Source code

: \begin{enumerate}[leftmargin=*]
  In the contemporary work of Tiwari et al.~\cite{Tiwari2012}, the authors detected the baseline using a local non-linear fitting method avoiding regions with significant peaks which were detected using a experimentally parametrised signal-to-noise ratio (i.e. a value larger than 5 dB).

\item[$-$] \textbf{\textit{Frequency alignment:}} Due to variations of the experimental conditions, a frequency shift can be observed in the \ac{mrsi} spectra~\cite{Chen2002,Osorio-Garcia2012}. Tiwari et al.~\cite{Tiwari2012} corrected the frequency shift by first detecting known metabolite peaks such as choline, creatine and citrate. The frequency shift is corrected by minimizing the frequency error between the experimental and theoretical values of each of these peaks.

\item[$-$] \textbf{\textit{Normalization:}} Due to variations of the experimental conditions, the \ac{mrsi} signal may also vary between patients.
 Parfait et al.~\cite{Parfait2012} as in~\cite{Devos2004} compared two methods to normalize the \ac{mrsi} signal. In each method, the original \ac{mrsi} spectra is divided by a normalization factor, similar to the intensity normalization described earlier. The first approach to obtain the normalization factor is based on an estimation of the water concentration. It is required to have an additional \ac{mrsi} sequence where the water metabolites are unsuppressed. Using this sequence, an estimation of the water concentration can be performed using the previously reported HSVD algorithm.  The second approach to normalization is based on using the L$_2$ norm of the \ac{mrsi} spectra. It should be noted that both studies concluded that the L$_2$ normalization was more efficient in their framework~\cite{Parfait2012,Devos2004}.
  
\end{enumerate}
• • •
* WORK REQUEST *
Respond with a single number: the count of lines in the entries above that contain the string "peaks".

* REPLY *
2